Once again, I do not intend to make light of the content of her tweets under any circumstances. Acknowledging that her remarks were unacceptable is a good place to start, but what comes next is equally important. Collective change is not possible without individual growth. McCammond’s actions in the future would show that mistakes, even extremely harmful ones, do not need to define one’s character indefinitely.
Page, the 1989 Pulitzer Prize winner for Commentary, is a columnist syndicated nationally by Tribune Media Services and a member of the Chicago Tribune’s editorial board. He is also a regular contributor of essays to “The News Hour with Jim Lehrer” and has been a regular on “The McLaughlin Group,” “Nightline,” as well as other news panel programs.
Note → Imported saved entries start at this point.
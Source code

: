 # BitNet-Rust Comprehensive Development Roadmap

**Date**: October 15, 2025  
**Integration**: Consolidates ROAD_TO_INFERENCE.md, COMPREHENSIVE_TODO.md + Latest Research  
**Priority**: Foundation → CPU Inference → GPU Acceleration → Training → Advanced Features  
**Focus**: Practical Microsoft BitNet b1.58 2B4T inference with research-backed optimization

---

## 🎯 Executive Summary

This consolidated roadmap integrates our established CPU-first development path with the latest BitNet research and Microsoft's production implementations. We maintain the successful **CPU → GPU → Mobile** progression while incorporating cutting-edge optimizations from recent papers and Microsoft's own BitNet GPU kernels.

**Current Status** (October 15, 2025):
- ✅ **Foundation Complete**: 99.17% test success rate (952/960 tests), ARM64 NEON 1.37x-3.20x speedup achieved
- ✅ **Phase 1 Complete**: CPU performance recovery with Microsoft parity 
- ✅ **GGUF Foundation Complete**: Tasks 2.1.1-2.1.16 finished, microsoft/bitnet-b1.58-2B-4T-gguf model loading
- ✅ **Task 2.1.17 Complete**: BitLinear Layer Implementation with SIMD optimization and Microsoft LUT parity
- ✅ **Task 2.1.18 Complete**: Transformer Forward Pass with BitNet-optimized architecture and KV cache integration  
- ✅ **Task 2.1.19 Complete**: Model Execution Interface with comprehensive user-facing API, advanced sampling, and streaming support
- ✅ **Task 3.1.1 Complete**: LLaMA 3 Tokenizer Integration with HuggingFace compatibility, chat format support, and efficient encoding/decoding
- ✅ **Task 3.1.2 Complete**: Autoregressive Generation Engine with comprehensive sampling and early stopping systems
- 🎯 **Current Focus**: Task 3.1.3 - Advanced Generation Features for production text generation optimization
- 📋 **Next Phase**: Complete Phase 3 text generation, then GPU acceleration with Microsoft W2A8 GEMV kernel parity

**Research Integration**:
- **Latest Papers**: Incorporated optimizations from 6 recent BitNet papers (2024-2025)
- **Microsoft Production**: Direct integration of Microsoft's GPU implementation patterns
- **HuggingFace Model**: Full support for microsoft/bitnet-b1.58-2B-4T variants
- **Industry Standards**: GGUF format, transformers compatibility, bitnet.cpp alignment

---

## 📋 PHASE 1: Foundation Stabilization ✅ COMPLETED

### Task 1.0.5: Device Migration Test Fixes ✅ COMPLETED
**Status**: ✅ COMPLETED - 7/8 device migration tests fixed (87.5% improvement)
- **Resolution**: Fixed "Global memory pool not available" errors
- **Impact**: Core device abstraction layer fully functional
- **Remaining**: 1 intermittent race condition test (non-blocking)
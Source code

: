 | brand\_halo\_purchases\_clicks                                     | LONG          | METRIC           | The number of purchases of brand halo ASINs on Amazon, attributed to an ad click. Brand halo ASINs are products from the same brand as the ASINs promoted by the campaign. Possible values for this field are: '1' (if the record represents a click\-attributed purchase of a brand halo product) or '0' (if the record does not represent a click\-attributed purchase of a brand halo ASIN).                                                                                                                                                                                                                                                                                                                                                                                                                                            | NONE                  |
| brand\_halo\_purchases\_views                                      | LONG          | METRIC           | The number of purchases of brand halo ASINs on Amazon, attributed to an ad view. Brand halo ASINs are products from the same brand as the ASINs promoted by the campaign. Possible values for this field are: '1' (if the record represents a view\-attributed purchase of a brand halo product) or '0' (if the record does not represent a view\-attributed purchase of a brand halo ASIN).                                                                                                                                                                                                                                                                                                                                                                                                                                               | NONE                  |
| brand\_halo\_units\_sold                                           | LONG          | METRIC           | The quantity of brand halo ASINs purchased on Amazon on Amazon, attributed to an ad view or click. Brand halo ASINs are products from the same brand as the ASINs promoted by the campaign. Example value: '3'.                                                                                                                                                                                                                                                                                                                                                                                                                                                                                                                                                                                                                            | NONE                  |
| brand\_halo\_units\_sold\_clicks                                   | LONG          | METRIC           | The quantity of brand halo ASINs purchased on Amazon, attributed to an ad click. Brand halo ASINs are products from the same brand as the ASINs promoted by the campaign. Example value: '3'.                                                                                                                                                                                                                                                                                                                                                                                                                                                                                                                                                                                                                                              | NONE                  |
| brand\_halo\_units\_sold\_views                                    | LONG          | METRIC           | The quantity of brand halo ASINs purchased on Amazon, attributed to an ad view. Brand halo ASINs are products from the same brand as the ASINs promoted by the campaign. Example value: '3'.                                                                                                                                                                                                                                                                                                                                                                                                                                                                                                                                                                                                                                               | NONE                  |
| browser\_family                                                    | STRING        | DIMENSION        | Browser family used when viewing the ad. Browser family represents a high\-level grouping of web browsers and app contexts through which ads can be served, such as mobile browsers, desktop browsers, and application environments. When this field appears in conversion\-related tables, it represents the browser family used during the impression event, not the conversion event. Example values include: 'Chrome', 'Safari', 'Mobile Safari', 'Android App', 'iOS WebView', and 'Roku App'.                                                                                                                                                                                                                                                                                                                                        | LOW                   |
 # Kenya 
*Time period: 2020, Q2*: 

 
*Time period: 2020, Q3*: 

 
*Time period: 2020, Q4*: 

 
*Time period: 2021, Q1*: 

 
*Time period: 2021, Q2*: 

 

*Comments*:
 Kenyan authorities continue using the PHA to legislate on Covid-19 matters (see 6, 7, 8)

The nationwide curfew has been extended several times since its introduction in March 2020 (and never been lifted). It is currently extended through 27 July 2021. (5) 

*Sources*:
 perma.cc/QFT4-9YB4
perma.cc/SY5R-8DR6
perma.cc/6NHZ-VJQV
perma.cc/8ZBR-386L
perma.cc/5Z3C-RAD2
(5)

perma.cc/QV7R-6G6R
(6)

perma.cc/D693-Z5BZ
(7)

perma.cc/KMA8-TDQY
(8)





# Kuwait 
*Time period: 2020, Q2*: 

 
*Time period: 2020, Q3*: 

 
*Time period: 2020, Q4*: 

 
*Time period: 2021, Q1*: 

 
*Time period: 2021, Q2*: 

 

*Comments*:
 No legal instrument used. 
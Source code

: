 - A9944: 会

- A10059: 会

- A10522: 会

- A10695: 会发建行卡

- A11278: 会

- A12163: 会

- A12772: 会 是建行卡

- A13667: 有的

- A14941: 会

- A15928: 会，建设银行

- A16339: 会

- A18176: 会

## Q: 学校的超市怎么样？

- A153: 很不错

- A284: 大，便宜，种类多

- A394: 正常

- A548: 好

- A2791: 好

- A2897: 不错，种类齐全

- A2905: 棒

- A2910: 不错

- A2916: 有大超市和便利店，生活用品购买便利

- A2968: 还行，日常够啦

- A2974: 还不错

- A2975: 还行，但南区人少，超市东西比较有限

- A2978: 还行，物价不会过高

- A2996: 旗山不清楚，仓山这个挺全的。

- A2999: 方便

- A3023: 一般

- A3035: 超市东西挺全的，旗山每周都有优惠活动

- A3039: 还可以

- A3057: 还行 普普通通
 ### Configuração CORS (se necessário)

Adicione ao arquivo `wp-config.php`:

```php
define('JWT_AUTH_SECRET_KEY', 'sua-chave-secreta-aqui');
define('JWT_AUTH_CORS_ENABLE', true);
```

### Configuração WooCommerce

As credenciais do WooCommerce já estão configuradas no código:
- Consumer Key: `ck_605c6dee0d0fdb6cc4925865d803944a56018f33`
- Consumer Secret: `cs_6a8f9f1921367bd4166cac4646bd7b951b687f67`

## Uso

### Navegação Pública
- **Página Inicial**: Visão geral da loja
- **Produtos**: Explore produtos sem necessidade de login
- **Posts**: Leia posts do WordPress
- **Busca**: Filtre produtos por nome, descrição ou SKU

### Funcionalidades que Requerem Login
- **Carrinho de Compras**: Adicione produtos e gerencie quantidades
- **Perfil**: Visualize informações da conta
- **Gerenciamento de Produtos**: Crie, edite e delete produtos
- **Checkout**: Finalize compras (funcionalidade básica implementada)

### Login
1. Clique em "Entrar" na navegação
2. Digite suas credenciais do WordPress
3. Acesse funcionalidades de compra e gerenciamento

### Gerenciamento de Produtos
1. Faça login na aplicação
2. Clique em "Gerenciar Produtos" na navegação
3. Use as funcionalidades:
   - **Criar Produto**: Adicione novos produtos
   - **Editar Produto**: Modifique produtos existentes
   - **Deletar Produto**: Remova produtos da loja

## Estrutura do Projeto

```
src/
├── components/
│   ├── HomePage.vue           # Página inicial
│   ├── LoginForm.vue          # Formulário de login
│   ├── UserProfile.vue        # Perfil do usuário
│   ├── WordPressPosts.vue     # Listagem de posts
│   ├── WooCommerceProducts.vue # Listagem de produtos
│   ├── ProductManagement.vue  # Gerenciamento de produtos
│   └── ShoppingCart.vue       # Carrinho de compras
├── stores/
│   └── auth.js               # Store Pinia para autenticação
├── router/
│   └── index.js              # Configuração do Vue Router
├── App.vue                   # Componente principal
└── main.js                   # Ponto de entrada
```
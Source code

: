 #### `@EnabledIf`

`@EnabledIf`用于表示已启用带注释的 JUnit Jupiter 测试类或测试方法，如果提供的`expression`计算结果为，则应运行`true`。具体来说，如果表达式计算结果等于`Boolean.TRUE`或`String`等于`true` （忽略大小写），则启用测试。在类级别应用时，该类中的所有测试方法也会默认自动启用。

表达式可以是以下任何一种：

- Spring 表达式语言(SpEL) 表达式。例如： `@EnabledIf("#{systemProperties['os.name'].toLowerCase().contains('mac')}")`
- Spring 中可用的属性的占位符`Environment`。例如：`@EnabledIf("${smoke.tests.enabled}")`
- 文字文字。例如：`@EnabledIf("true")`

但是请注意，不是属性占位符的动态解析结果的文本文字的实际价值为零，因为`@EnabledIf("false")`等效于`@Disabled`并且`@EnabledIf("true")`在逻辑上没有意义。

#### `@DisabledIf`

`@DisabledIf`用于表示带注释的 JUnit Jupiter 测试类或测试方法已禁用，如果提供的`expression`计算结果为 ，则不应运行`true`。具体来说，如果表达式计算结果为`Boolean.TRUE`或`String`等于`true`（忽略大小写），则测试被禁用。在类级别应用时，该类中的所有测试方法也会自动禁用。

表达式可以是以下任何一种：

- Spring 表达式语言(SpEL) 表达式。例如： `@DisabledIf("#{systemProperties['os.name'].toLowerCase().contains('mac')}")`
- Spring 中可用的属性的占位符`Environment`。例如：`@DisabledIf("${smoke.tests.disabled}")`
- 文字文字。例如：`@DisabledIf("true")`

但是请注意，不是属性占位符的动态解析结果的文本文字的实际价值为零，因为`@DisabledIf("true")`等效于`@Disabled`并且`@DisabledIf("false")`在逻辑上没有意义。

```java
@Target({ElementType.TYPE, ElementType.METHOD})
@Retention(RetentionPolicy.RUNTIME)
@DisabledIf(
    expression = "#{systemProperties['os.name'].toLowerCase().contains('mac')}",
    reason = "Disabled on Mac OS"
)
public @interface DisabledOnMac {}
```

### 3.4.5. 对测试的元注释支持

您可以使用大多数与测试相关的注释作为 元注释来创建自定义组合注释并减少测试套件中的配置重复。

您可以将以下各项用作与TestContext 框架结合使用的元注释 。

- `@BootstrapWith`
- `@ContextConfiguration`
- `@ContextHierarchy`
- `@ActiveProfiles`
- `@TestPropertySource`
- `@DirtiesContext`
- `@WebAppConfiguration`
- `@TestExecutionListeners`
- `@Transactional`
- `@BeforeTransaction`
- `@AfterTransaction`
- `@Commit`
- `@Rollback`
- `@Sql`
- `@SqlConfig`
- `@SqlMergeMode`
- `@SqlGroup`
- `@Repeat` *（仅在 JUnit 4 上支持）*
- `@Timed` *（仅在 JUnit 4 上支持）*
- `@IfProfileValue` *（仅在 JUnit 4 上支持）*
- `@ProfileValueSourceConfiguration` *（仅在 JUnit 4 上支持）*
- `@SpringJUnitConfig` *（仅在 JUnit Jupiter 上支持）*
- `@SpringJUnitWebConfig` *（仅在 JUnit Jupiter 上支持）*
Since she shows no signs of intent to become a repeat offender, I believe Alexi McCammond deserves a second chance.
Yes, I believe her three tweets in question were offensive and childish, whether for public or private conversations—and nothing these days seems to be more public than a tweet.
I was also disturbed personally as an African American, like Ms. McCammond, that she was so insensitive and offensive toward Asian Americans. As a matter of simple decency, we don’t help ourselves by demeaning other people, regardless of race or ethnicity.
However, in judging the content of her character by the content of her tweets, I cannot help but remember that she was 17 at the time, the same age at which I entered journalism as a freelancing high school student. It would be hypocritical of me to claim that, even for an exceptionally bright 17-year-old, bad judgement in the moment is an uncommon event.
To those who say “sorry” isn’t enough, I say, let those who are without sin and have no regrets about anything they ever said or did—or tweeted—as a teenager cast the first stones.
McCammond is now 27. I’m a lot older than that. I came into newsrooms in the wake of the 1960s riots that led to diversity. A lot of us—white and “colored,” as many still said—were apprehensive about the new diversity. We all had a lot to learn about each other and a lot of mistakes were made, some funnier than others. But long story short, we learned to get along. Most importantly, we learned how to be sensitive to each other’s points of view and passed on those lessons to our audiences. Ms. McCammond made a mistake with her tweets long ago. To her credit, she has apologized—twice.
A lot has been said and written about “cancel culture” surrounding this episode. My larger concern is how her resignation shows the larger devaluing of apology in our culture as a gateway to two increasingly rare commodities: forgiveness and redemption.